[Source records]
======
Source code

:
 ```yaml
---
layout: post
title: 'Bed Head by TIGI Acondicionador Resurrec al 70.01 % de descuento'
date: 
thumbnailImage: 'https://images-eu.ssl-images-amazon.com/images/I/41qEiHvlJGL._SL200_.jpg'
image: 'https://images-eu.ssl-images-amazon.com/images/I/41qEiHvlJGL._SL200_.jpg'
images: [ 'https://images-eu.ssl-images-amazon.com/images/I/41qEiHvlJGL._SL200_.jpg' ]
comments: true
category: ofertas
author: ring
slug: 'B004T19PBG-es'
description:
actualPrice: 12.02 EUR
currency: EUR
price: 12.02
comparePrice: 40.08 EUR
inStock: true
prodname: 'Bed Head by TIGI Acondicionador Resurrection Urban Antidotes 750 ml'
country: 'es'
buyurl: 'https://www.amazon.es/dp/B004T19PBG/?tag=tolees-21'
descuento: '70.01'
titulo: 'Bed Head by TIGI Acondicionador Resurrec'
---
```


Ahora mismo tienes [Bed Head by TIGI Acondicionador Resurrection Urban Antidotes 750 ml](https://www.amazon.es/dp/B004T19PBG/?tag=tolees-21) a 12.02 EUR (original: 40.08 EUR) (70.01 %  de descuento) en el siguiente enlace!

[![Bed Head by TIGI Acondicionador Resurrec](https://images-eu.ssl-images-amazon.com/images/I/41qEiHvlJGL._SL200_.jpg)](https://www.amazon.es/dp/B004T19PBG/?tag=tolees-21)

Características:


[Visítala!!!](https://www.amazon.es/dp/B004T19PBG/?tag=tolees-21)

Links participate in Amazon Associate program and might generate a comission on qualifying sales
======
**Work to be completed:**
Every entry must appear in the answer exactly as written.

**Expected answer:**
Source code

:
 ```yaml
---
layout: post
title: 'Bed Head by TIGI Acondicionador Resurrec al 70.01 % de descuento'
date: 
thumbnailImage: 'https://images-eu.ssl-images-amazon.com/images/I/41qEiHvlJGL._SL200_.jpg'
image: 'https://images-eu.ssl-images-amazon.com/images/I/41qEiHvlJGL._SL200_.jpg'
images: [ 'https://images-eu.ssl-images-amazon.com/images/I/41qEiHvlJGL._SL200_.jpg' ]
comments: true
category: ofertas
author: ring
slug: 'B004T19PBG-es'
description:
actualPrice: 12.02 EUR
currency: EUR
price: 12.02
comparePrice: 40.08 EUR
inStock: true
prodname: 'Bed Head by TIGI Acondicionador Resurrection Urban Antidotes 750 ml'
country: 'es'
buyurl: 'https://www.amazon.es/dp/B004T19PBG/?tag=tolees-21'
descuento: '70.01'
titulo: 'Bed Head by TIGI Acondicionador Resurrec'
---
```


Ahora mismo tienes [Bed Head by TIGI Acondicionador Resurrection Urban Antidotes 750 ml](https://www.amazon.es/dp/B004T19PBG/?tag=tolees-21) a 12.02 EUR (original: 40.08 EUR) (70.01 %  de descuento) en el siguiente enlace!

[![Bed Head by TIGI Acondicionador Resurrec](https://images-eu.ssl-images-amazon.com/images/I/41qEiHvlJGL._SL200_.jpg)](https://www.amazon.es/dp/B004T19PBG/?tag=tolees-21)

Características:


[Visítala!!!](https://www.amazon.es/dp/B004T19PBG/?tag=tolees-21)

Links participate in Amazon Associate program and might generate a comission on qualifying sales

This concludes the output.